Birth parents refused right to know identity of adopters

The court of appeal has considered the disclosure of reports in
adoption proceedings in the light of Article 6 of the European
Convention on Human Rights in Re X (children) (adoption;
confidentiality) 30 May 2002.

Unknown to the birth parents the prospective adopters were a
couple who had previously fostered the children. The birth parents
withheld their agreement to adoption and made an application for
contact.

The birth parents’ solicitor learned that the prospective
adopters had fostered the children and applied to the court for
permission to disclose their identity to the birth parents. The
prospective adopters and local authority opposed direct contact and
the prospective adopters insisted on anonymity.

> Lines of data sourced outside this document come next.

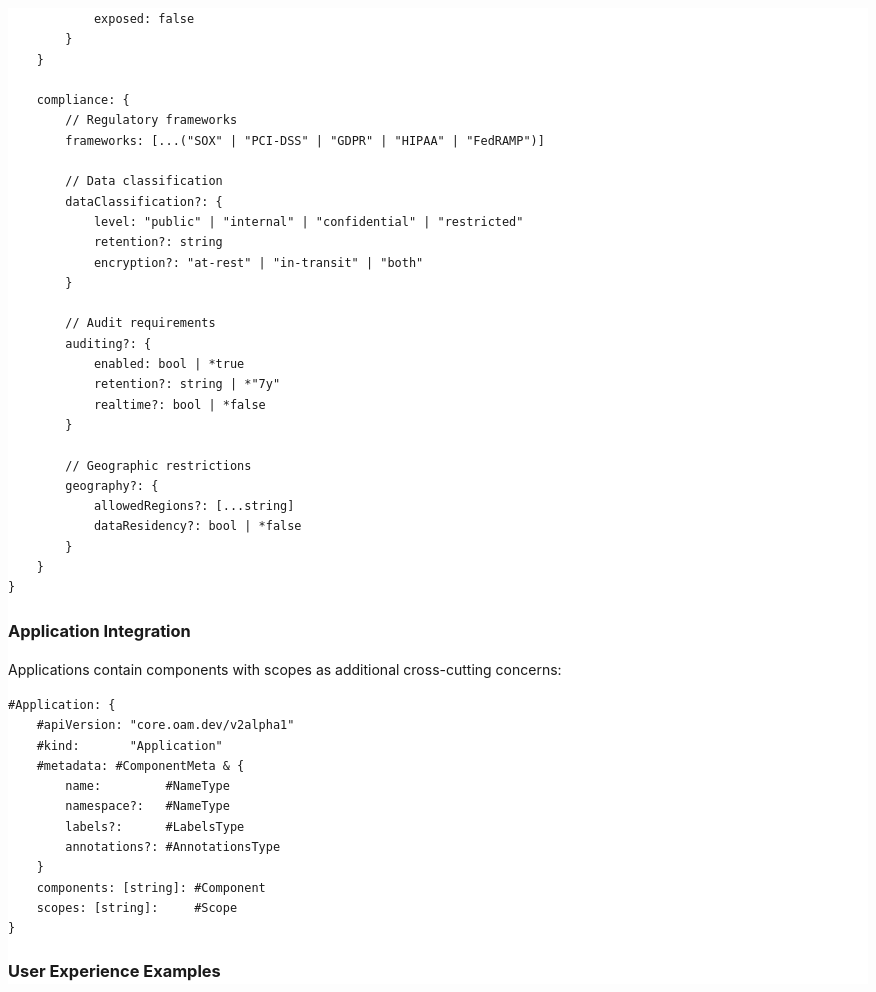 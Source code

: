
 ```cue
            exposed: false
        }
    }

    compliance: {
        // Regulatory frameworks
        frameworks: [...("SOX" | "PCI-DSS" | "GDPR" | "HIPAA" | "FedRAMP")]
        
        // Data classification
        dataClassification?: {
            level: "public" | "internal" | "confidential" | "restricted"
            retention?: string
            encryption?: "at-rest" | "in-transit" | "both"
        }
        
        // Audit requirements
        auditing?: {
            enabled: bool | *true
            retention?: string | *"7y"
            realtime?: bool | *false
        }
        
        // Geographic restrictions
        geography?: {
            allowedRegions?: [...string]
            dataResidency?: bool | *false
        }
    }
}
```

### Application Integration

Applications contain components with scopes as additional cross-cutting concerns:

```cue
#Application: {
    #apiVersion: "core.oam.dev/v2alpha1"
    #kind:       "Application"
    #metadata: #ComponentMeta & {
        name:         #NameType
        namespace?:   #NameType
        labels?:      #LabelsType
        annotations?: #AnnotationsType
    }
    components: [string]: #Component
    scopes: [string]:     #Scope
}
```

### User Experience Examples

The judge decided that there was a real possibility of
significant harm to the children from two sources: (i) from the
intervention of the birth parents in the lives of the adoptive
family; and (ii) from the increased anxiety of the adopters, if
their identity was disclosed.

The judge had no doubt that the interests of the children lay in
favour of anonymity being preserved, and refused the birth parents’
solicitor’s application. The solicitor appealed on the basis that
it was contrary to the birth parents’ right to a fair trial as
provided by Article 6 and contrary to their right to family life
under Article 8. It was contended that the loss of opportunity to
comment on the observations filed or evidence adduced by the other
party was unfair, and deprived the birth parents of the right to
participate effectively in the decision making process about their
children.

The appeal was dismissed. Although the right to a fair trial was
absolute and unqualified, the content of a fair trial in any
particular case was flexible and depended upon the context.
Departures from the usual requirements of an adversarial trial,
had, of course, to be for a legitimate aim and proportionate to
that aim.

Protecting the welfare of vulnerable children would undoubtedly
be a legitimate aim. The issue required the striking of a fair
balance between the various interests involved: those of all the
parties, particularly the birth parents and the children, proper
testing of the evidence and the arguments before the court; the
interests of the children, their birth family and their prospective
adoptive family in protecting their family and private lives from
unjustified interference; and the interests of the children in
being protected from harm and damage to their welfare, whether in
the short, medium or longer term.

The practice of anonymity in adoption proceedings
counterbalanced the assumption that parties should know everything
the court knew. The issues in the case were well known and
instructions could be taken from the birth parents in advance. They
could be available for consultation should any matter emerge on
which their instructions were necessary. Their case could be put to
the prospective adopters and to the social worker without them
being present.

The main problem was whether the judge could give a proper
explanation of the reasons for his decision without revealing the
truth. It was difficult to place a sibling group together, yet the
children had found a family which had made great progress with
them.

The prospective adopters were a precious resource to the
children. In those circumstances, the judge’s exercise of his
discretion in refusing to order disclosure of the prospective
adopters’ identity had not been plainly wrong. The problems facing
the parents’ legal team were not insurmountable and were not so
great as to outweigh the interests of the children in maintaining a
secure and happy home with the prospective adopters.